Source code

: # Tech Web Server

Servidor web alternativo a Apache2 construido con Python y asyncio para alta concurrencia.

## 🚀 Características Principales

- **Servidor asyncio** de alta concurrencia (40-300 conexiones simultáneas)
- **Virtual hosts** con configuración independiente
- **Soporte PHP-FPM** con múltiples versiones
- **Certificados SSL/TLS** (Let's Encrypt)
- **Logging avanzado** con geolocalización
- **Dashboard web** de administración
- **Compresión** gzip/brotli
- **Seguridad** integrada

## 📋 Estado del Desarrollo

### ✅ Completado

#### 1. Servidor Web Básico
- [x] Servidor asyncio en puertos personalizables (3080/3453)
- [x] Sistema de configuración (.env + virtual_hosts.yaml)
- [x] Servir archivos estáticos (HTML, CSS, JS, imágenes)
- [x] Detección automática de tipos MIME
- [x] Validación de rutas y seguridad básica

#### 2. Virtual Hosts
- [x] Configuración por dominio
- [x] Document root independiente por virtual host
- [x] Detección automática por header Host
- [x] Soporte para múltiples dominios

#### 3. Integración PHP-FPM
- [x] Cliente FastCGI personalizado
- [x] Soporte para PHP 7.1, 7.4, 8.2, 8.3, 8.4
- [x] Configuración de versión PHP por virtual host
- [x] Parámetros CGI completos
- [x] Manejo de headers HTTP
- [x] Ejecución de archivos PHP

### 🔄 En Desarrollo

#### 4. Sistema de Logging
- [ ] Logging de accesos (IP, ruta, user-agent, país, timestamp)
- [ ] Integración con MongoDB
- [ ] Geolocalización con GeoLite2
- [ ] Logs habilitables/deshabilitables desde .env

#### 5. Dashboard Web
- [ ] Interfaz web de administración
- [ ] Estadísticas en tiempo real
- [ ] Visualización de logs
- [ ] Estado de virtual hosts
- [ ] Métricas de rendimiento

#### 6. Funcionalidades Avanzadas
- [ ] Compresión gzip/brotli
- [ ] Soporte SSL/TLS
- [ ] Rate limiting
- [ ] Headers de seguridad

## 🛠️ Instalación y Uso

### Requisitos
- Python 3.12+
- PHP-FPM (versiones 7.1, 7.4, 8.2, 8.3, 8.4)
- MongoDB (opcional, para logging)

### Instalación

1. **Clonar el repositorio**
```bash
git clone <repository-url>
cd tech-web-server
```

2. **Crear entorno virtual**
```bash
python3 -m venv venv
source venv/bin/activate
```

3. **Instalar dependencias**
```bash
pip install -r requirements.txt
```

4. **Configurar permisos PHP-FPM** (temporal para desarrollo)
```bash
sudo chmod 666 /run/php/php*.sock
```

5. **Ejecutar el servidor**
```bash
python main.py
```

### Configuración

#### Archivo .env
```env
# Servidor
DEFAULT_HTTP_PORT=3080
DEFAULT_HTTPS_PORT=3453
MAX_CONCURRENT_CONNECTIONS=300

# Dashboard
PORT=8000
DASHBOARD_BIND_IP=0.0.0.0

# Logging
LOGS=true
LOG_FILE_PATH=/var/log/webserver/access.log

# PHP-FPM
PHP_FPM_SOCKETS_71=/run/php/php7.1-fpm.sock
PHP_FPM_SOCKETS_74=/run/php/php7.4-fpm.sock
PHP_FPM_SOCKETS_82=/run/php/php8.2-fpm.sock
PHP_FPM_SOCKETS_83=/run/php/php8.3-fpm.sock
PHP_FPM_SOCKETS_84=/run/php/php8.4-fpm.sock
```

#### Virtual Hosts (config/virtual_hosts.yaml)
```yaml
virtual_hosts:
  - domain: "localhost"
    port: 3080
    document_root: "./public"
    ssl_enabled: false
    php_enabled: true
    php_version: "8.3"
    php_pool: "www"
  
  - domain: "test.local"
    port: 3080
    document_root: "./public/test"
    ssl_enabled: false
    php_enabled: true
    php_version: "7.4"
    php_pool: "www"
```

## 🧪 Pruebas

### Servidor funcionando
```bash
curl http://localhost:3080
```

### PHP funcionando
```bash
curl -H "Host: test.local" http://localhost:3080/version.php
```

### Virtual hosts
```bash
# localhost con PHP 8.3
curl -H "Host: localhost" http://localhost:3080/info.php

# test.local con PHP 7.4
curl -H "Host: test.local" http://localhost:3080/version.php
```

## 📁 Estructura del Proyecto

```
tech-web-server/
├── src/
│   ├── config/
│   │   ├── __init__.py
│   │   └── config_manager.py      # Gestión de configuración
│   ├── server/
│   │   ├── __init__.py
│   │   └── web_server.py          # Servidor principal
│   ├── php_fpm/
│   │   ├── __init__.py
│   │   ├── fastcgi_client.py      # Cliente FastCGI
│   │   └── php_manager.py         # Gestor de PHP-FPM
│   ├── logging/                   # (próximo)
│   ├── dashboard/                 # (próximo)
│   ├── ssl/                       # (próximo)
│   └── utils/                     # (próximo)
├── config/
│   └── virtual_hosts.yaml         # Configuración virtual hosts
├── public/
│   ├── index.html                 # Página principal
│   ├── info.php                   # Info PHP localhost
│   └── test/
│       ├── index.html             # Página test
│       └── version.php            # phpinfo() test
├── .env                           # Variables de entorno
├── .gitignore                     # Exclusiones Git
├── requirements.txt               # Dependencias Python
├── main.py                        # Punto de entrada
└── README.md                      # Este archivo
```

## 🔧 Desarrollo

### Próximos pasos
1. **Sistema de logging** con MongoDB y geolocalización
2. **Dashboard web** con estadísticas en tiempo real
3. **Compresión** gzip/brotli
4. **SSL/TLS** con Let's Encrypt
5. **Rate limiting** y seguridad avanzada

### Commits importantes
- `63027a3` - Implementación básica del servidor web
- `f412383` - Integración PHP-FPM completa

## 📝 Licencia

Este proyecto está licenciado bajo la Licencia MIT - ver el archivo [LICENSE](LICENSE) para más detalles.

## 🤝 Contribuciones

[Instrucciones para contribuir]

===

The task: What you give back must be the stretch above, starting at the line with "- [x] Sistema" and ending at the line with "- [x] Soporte para PHP", copied exactly.

Solution to this exercise:
- [x] Sistema de configuración (.env + virtual_hosts.yaml)
- [x] Servir archivos estáticos (HTML, CSS, JS, imágenes)
- [x] Detección automática de tipos MIME
- [x] Validación de rutas y seguridad básica

#### 2. Virtual Hosts
- [x] Configuración por dominio
- [x] Document root independiente por virtual host
- [x] Detección automática por header Host
- [x] Soporte para múltiples dominios

#### 3. Integración PHP-FPM
- [x] Cliente FastCGI personalizado
- [x] Soporte para PHP 7.1, 7.4, 8.2, 8.3, 8.4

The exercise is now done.